Influence of seed priming and different irrigation levels on growth parameters of cowpea [Vigna unguiculata (L.) Walp)

Cowpea [Vigna unguiculata (L.) Walp] is an important food legume and vegetable crop cultivated in tropical and sub- tropical zones of the world. Cowpea pod is a good source of protein, carbohydrate, carotene, minerals, fibre and vitamins. Cowpea is planted in an estimated area of 14.5 m ha worldwide with an annual production of 5.5 MMT of grain and productivity of 400 kg/ha (EL Niam and Jabereldar, 2010). Physiological reasons for variation in productivity may be attributed to poor source-sink relationship, poor translocation efficiency at later stages of crop growth, shedding of floral parts and low harvest index. Poor crop stand of cowpea crop is one of the major abiotic constraints encountered by resource - poor farmers in marginal areas of India (Harris et al., 1999). Seed priming is one of the pre-sowing management technique for pulses to overcome drought and stress. It entails the partial germination of seeds by soaking in water or salt solution for a specified time period and then redries before radicle emerges (Copeland and Mc Donald, 1995). Priming stimulates many of the metabolic processes involved with the early phases of germination. Nutripriming is now recently focused by using macro or micronutrient enriched seeds in rice (Hafeez Ur Rehman et al., 2015). Seed priming with KNO₃ and water improved biological and grain yield of rapeseed through enhancing rate and percentage of seedling establishment (Ali et al., 2013). Pre-sowing hardening treatment of cowpea seeds in IAA and GA₃ significantly enhanced germination and seedling growth and also withstood adverse effect of water stress (Audi and Mukhta, 2009). Seed priming with water and KNO₃ accelerates seed germination and seedling establishment in rapeseed (Alishavandi et al., 2014) under both normal and stressful environments. Keeping these views the present investigation was undertaken to study the physiological effect of seed priming on plant growth and yield parameters in cowpea.
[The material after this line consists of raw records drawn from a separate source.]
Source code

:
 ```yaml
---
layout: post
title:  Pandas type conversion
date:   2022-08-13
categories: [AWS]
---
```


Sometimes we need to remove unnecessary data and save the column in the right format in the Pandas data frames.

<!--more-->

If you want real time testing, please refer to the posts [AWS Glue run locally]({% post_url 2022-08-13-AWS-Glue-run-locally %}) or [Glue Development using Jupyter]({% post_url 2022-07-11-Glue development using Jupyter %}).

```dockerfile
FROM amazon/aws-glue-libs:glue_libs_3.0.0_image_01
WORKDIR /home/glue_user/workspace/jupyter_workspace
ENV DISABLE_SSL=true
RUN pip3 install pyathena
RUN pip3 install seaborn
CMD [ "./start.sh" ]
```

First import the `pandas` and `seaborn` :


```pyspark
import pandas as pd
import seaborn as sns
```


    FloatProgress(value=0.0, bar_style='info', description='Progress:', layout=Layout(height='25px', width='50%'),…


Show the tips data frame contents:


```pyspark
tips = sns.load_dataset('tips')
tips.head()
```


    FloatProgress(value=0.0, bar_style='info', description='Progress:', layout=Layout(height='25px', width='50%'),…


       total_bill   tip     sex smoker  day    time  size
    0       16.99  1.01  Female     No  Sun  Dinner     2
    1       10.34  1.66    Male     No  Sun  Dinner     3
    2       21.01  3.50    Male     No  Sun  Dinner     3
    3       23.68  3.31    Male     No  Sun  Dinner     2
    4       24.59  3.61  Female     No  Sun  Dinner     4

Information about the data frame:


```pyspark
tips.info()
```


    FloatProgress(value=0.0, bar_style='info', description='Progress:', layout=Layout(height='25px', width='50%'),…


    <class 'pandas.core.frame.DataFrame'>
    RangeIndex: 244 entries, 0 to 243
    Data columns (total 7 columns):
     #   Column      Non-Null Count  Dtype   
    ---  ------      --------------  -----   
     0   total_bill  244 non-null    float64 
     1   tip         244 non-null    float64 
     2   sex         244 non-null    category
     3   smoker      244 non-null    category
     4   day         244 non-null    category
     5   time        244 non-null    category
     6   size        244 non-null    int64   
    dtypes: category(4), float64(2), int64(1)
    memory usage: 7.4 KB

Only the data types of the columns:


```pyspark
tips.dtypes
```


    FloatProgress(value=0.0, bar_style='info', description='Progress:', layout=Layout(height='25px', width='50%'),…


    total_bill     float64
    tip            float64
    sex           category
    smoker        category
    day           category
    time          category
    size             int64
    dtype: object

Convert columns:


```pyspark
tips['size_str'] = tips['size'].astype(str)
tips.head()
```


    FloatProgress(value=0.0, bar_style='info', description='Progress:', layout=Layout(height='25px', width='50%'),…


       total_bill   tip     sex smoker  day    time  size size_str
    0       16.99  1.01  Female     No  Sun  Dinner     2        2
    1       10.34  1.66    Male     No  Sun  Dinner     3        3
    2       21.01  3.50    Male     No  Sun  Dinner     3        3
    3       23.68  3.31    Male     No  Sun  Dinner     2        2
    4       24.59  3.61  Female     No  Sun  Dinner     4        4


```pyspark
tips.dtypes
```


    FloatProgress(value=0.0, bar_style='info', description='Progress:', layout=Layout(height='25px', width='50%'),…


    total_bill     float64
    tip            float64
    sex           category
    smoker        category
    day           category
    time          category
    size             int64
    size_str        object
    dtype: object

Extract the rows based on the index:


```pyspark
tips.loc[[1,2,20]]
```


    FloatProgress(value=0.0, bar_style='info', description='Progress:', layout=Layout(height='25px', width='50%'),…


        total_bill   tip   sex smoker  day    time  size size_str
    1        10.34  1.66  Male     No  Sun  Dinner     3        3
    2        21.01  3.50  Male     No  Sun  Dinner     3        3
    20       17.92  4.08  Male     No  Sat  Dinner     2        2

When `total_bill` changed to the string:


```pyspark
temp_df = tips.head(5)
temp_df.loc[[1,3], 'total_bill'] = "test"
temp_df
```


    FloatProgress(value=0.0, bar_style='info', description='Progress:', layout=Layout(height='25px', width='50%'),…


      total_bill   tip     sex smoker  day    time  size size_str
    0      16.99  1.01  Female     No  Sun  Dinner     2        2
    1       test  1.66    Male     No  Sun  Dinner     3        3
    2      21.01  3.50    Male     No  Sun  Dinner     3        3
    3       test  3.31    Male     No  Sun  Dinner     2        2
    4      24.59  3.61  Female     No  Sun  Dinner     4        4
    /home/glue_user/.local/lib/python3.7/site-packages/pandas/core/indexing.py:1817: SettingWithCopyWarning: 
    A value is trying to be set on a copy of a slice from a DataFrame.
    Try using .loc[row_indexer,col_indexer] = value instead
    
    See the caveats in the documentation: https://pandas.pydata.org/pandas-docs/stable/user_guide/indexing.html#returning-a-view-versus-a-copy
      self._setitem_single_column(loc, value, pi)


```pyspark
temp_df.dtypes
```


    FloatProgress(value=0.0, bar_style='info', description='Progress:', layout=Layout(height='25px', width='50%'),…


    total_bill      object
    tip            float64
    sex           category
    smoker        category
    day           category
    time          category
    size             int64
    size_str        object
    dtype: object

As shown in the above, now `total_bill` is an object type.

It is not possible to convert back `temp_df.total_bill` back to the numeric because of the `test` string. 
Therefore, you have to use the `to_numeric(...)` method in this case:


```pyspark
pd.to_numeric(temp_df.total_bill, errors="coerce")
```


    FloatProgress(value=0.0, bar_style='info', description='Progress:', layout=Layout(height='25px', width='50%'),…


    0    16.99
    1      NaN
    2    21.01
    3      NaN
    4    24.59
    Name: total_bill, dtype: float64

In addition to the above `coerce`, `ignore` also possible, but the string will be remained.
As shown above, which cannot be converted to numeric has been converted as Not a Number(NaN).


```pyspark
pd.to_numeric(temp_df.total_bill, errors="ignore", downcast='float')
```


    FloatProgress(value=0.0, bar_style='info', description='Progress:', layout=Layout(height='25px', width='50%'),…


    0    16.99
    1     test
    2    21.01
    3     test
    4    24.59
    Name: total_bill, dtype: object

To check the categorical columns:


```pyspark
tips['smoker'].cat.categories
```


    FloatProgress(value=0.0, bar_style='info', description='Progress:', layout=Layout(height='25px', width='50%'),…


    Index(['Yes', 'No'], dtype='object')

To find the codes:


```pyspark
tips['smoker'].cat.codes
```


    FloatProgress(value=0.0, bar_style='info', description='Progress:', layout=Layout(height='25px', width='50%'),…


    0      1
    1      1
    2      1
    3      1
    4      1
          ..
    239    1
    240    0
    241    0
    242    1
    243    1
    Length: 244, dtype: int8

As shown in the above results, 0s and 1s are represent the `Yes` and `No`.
Field experiments were conducted during summer season of 2012 and 2013 at the Indian Institute of Horticultural Research, Bangalore India (Latitude- 13°58 N, Longitude- 78°E, Altitude- 890 M). The soil was red sandy loam with pH 6.8, EC 0.15 d S/m, organic matter 0.69 %, medium available nitrogen (334.3 kg/ha) and phosphorous (42.3 kg/ha) and high available potassium (386.3 kg/ha). The experiment was laid out in split plot design and replicated thrice. Three irrigation intervals, I₁, I₂ and I₃ with 0.9, 0.7 and 0.5 Epan replenishment of evaporation were kept in main plots while the seed priming techniques were applied in subplots.
       
Two days before sowing seeds were subjected to different priming (P) treatments: T₁: GA₃, (100ppm), T₂: CaCl₂ (10^-3M), T₃: ammonium molybdate (10^-3M), T₄: KBr (10^-3M), T₅: MgNO₃ (10^-3M), T₆: ZnSO₄ (10^-3M), T₇:  Hydro-priming and T₈: Untreated control (no priming) at 15°C for 24 hours, washed three times with deionized water  and overnight shade dried to original moisture content. Primed and control seeds of cowpea variety ‘Arka Garima’ were sown in 40 cm spacing between rows in a bed of 60 cm wide and 15 cm distance between plants within row by dibbling. Recommended fertilizer dose of 25 kg N, 50 kg P₂O₅ and 25 kg K₂O /ha was applied in the form of urea, single super phosphate and muriate of potash respectively. Half of N and entire quantity of P and K were applied at the time of sowing. Remaining N (12.5 kg/ha) was applied at 20 DAS. Irrigation was provided uniformly through drip on the day of sowing for better and uniform initial germination and establishment of the cowpea crop. The drip irrigation scheduling was imposed from the seventh day after sowing (DAS) to check the germination percentage in both primed and control due to moisture stress. The daily evaporation reading was recorded by USWB class A Pan evaporimeter for calculating the amount of water to be applied to the crop based on the irrigation treatment and irrigation was given once in two days. Daily consumptive use of water was worked out based on the crop ET and at the end of the season. The seasonal consumptive use of water was calculated and expressed in millimeter. At 30 and 60 DAS and at harvest agronomic traits as well as different yield components were recorded as per standard procedure. Leaf Area Index (LAI) and Crop Growth Rate (CGR) (Watson, 1947), Relative Growth Rate (RGR) (West et al., 1920) and Net Assimilation Rate (Radford, 1967) were computed for 30-60 DAS.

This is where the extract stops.